Document images with source code:

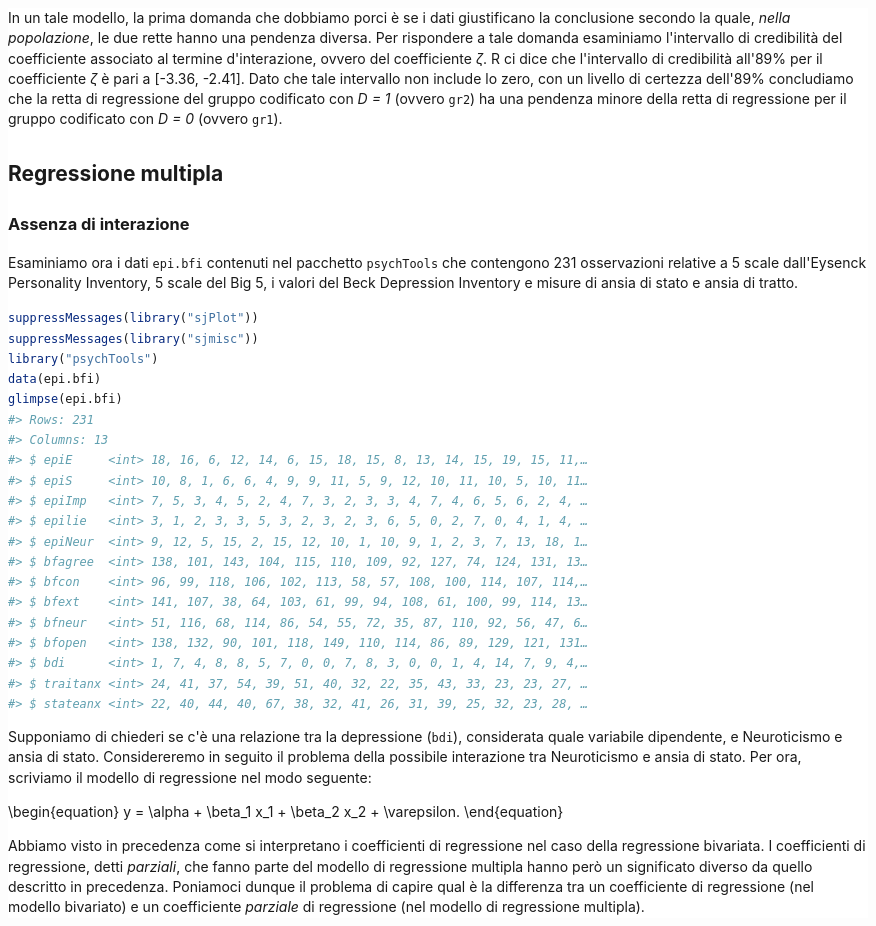 In un tale modello, la prima domanda che dobbiamo porci è se i dati giustificano la conclusione secondo la quale, _nella popolazione_, le due rette hanno una pendenza diversa. Per rispondere a tale domanda esaminiamo l'intervallo di credibilità del coefficiente associato al termine d'interazione, ovvero del coefficiente $\zeta$. R ci dice che l'intervallo di credibilità all'89% per il coefficiente $\zeta$ è pari a [-3.36, -2.41]. Dato che tale intervallo non include lo zero, con un livello di certezza dell'89% concludiamo che la retta di regressione del gruppo codificato con _D = 1_ (ovvero `gr2`) ha una pendenza minore della retta di regressione per il gruppo codificato con _D = 0_ (ovvero `gr1`). 


## Regressione multipla

### Assenza di interazione

Esaminiamo ora i dati `epi.bfi` contenuti nel pacchetto `psychTools` che contengono 231 osservazioni relative a 5 scale dall'Eysenck Personality Inventory, 5 scale del Big 5, i valori del Beck Depression Inventory e misure di ansia di stato e ansia di tratto.


```r
suppressMessages(library("sjPlot"))
suppressMessages(library("sjmisc"))
library("psychTools")
data(epi.bfi)
glimpse(epi.bfi)
#> Rows: 231
#> Columns: 13
#> $ epiE     <int> 18, 16, 6, 12, 14, 6, 15, 18, 15, 8, 13, 14, 15, 19, 15, 11,…
#> $ epiS     <int> 10, 8, 1, 6, 6, 4, 9, 9, 11, 5, 9, 12, 10, 11, 10, 5, 10, 11…
#> $ epiImp   <int> 7, 5, 3, 4, 5, 2, 4, 7, 3, 2, 3, 3, 4, 7, 4, 6, 5, 6, 2, 4, …
#> $ epilie   <int> 3, 1, 2, 3, 3, 5, 3, 2, 3, 2, 3, 6, 5, 0, 2, 7, 0, 4, 1, 4, …
#> $ epiNeur  <int> 9, 12, 5, 15, 2, 15, 12, 10, 1, 10, 9, 1, 2, 3, 7, 13, 18, 1…
#> $ bfagree  <int> 138, 101, 143, 104, 115, 110, 109, 92, 127, 74, 124, 131, 13…
#> $ bfcon    <int> 96, 99, 118, 106, 102, 113, 58, 57, 108, 100, 114, 107, 114,…
#> $ bfext    <int> 141, 107, 38, 64, 103, 61, 99, 94, 108, 61, 100, 99, 114, 13…
#> $ bfneur   <int> 51, 116, 68, 114, 86, 54, 55, 72, 35, 87, 110, 92, 56, 47, 6…
#> $ bfopen   <int> 138, 132, 90, 101, 118, 149, 110, 114, 86, 89, 129, 121, 131…
#> $ bdi      <int> 1, 7, 4, 8, 8, 5, 7, 0, 0, 7, 8, 3, 0, 0, 1, 4, 14, 7, 9, 4,…
#> $ traitanx <int> 24, 41, 37, 54, 39, 51, 40, 32, 22, 35, 43, 33, 23, 23, 27, …
#> $ stateanx <int> 22, 40, 44, 40, 67, 38, 32, 41, 26, 31, 39, 25, 32, 23, 28, …
```

Supponiamo di chiederi se c'è una relazione tra la depressione (`bdi`), considerata quale variabile dipendente, e Neuroticismo e ansia di stato. Considereremo in seguito il problema della possibile interazione tra Neuroticismo e ansia di stato. Per ora, scriviamo il modello di regressione nel modo seguente:

\begin{equation}
y = \alpha + \beta_1 x_1 + \beta_2 x_2 + \varepsilon.
\end{equation}

Abbiamo visto in precedenza come si interpretano i coefficienti di regressione nel caso della regressione bivariata. I coefficienti di regressione, detti _parziali_, che fanno parte del modello di regressione multipla hanno però un significato diverso da quello  descritto in precedenza. Poniamoci dunque il problema di capire qual è la differenza tra un coefficiente di regressione (nel modello bivariato) e un coefficiente _parziale_ di regressione (nel modello di regressione multipla).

## TASK STATEMENT
Only an exact copy of the records, free of images, belongs in the answer.

## TASK SOLUTION
 In un tale modello, la prima domanda che dobbiamo porci è se i dati giustificano la conclusione secondo la quale, _nella popolazione_, le due rette hanno una pendenza diversa. Per rispondere a tale domanda esaminiamo l'intervallo di credibilità del coefficiente associato al termine d'interazione, ovvero del coefficiente $\zeta$. R ci dice che l'intervallo di credibilità all'89% per il coefficiente $\zeta$ è pari a [-3.36, -2.41]. Dato che tale intervallo non include lo zero, con un livello di certezza dell'89% concludiamo che la retta di regressione del gruppo codificato con _D = 1_ (ovvero `gr2`) ha una pendenza minore della retta di regressione per il gruppo codificato con _D = 0_ (ovvero `gr1`). 


## Regressione multipla

### Assenza di interazione

Esaminiamo ora i dati `epi.bfi` contenuti nel pacchetto `psychTools` che contengono 231 osservazioni relative a 5 scale dall'Eysenck Personality Inventory, 5 scale del Big 5, i valori del Beck Depression Inventory e misure di ansia di stato e ansia di tratto.


```r
suppressMessages(library("sjPlot"))
suppressMessages(library("sjmisc"))
library("psychTools")
data(epi.bfi)
glimpse(epi.bfi)
#> Rows: 231
#> Columns: 13
#> $ epiE     <int> 18, 16, 6, 12, 14, 6, 15, 18, 15, 8, 13, 14, 15, 19, 15, 11,…
#> $ epiS     <int> 10, 8, 1, 6, 6, 4, 9, 9, 11, 5, 9, 12, 10, 11, 10, 5, 10, 11…
#> $ epiImp   <int> 7, 5, 3, 4, 5, 2, 4, 7, 3, 2, 3, 3, 4, 7, 4, 6, 5, 6, 2, 4, …
#> $ epilie   <int> 3, 1, 2, 3, 3, 5, 3, 2, 3, 2, 3, 6, 5, 0, 2, 7, 0, 4, 1, 4, …
#> $ epiNeur  <int> 9, 12, 5, 15, 2, 15, 12, 10, 1, 10, 9, 1, 2, 3, 7, 13, 18, 1…
#> $ bfagree  <int> 138, 101, 143, 104, 115, 110, 109, 92, 127, 74, 124, 131, 13…
#> $ bfcon    <int> 96, 99, 118, 106, 102, 113, 58, 57, 108, 100, 114, 107, 114,…
#> $ bfext    <int> 141, 107, 38, 64, 103, 61, 99, 94, 108, 61, 100, 99, 114, 13…
#> $ bfneur   <int> 51, 116, 68, 114, 86, 54, 55, 72, 35, 87, 110, 92, 56, 47, 6…
#> $ bfopen   <int> 138, 132, 90, 101, 118, 149, 110, 114, 86, 89, 129, 121, 131…
#> $ bdi      <int> 1, 7, 4, 8, 8, 5, 7, 0, 0, 7, 8, 3, 0, 0, 1, 4, 14, 7, 9, 4,…
#> $ traitanx <int> 24, 41, 37, 54, 39, 51, 40, 32, 22, 35, 43, 33, 23, 23, 27, …
#> $ stateanx <int> 22, 40, 44, 40, 67, 38, 32, 41, 26, 31, 39, 25, 32, 23, 28, …
```

Supponiamo di chiederi se c'è una relazione tra la depressione (`bdi`), considerata quale variabile dipendente, e Neuroticismo e ansia di stato. Considereremo in seguito il problema della possibile interazione tra Neuroticismo e ansia di stato. Per ora, scriviamo il modello di regressione nel modo seguente:

\begin{equation}
y = \alpha + \beta_1 x_1 + \beta_2 x_2 + \varepsilon.
\end{equation}

Abbiamo visto in precedenza come si interpretano i coefficienti di regressione nel caso della regressione bivariata. I coefficienti di regressione, detti _parziali_, che fanno parte del modello di regressione multipla hanno però un significato diverso da quello  descritto in precedenza. Poniamoci dunque il problema di capire qual è la differenza tra un coefficiente di regressione (nel modello bivariato) e un coefficiente _parziale_ di regressione (nel modello di regressione multipla).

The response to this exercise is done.